Roberts, who filed his complaint with state officials as a required precursor to a potential lawsuit, claimed he was dismissed by BAA for voicing concerns about Johnson and other board members.

In 2000, Mayor Peterson appointed Johnson as the first black chairman of the airport board. Johnson is a friend of Peterson’s and has opened his home to fund-raisers for the mayor.

“Johnson attempted to influence employment of minorities, unionization of employees, allocation of space to airlines and concessionaires … engagement of favored contractors [and] suggested removal of BAA employees who were considered politically too Republican,” Roberts charged in his complaint.
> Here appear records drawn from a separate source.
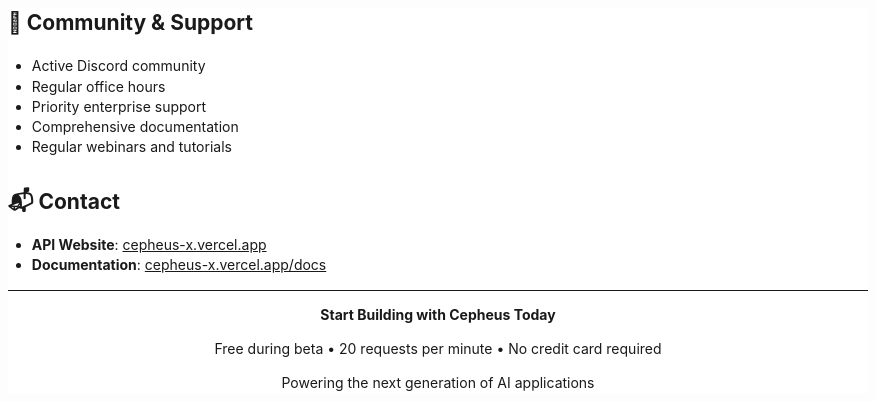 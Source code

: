 ## 🤝 Community & Support

- Active Discord community
- Regular office hours
- Priority enterprise support
- Comprehensive documentation
- Regular webinars and tutorials

## 📬 Contact

- **API Website**: [cepheus-x.vercel.app](https://cepheus-x.vercel.app)
- **Documentation**: [cepheus-x.vercel.app/docs](https://cepheus-x.vercel.app/docs)
---

<div align="center">
  <p><strong>Start Building with Cepheus Today</strong></p>
  <p>Free during beta • 20 requests per minute • No credit card required</p>
  <p>Powering the next generation of AI applications</p>
</div>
Among those Johnson sought to employ at the airport was an embalmer for whom there were no suitable job openings-a protégé of Johnson’s godmother, U.S. Rep. Julia Carson, Roberts said.

Records compiled by Campaign-Money.comshow Darring made three campaign contributions to Carson while he was negotiating with the airport to run Premier solo.

Darring gave Carson’s campaign $1,950 between April, when talks began, and July, when negotiations concluded. Darring’s firm gave $250 to Peterson’s re-election campaign in 2003.

Darring did not return phone calls.

Johnson said he “didn’t even know Hal Darring made a contribution” to Carson.

At Airport Authority board meetings, Johnson has frequently asked airport staff if they have earnestly sought minority and female contractors, as is the Airport Authority’s stated goal. Minority groups in previous years criticized the board for not reaching out to disadvantaged businesses, such as during the construction of the United Airlines maintenance base in the early 1990s.

Contract dollars flowing to minority firms have more than doubled since Johnson took office, from $5.3 million in 2000 to $11.2 million in 2003.

Johnson, an attorney at prominent Indianapolis law firm Ice Miller, disputed Roberts’ allegations of political opportunism. He said he never encouraged Darring to make a proposal to run the Premier lot, nor did he suggest BAA consider him.

Johnson said he and other board members received a favorable report from BAA staff in August and concluded Darring’s Global Parking operation was suitable for a long-term agreement. The board approved the deal Aug. 6.

The staff report said the objective for the Premier lot was top-notch customer service, development of “frequent user” programs, “increased revenue to the authority and 100 percent [minority business enterprise] participation.”

Meanwhile, Central Parking is going after Darring and a former Central employee, Scott Kloes, in a lawsuit filed Nov. 23 in Hamilton Superior Court.

Central Parking alleges Darring violated his contract obligations in their joint venture by failing to disclose he was striking his own deal with the airport.

The suit seeks unspecified damages from Darring and accuses Kloes of violating an employment agreement. Darring’s attorney, David Given, has yet to file a response, but said, “We don’t believe there’s any merit to [the suit].”

The Airport Authority is not named as a defendant.

As for the allegations from Roberts, the former terminal manager at Heathrow, Glasgow and Gatwick airports in the United Kingdom has yet to file a suit. Roberts said he put the case on hold because of a relapse of a serious illness.

Allegations that political ties sway contract awards are easy to make but often difficult to prove.

IBJ last month reported nearly twothirds of long-term contracts awarded by the Airport Authority on the midfield project have been to firms that directly or through their top executives made campaign contributions to Mayor Peterson.

Government entities would do well not to give the public reason to question them later, said Geoffrey Segal, a policy analyst and outsourcing expert at Los Angeles-based Reason Foundation.

Even if airport officials weren’t required to seek proposals for the parking concession, “A true, open, transparent competition delivers the best results and the highest value,” Segal said, and, “you open up the possibility for greater innovation.”

A municipal agency can still give consideration to minority- and women-owned businesses by assigning them extra weighting to ensure they are not disadvantaged in the selection process, he said.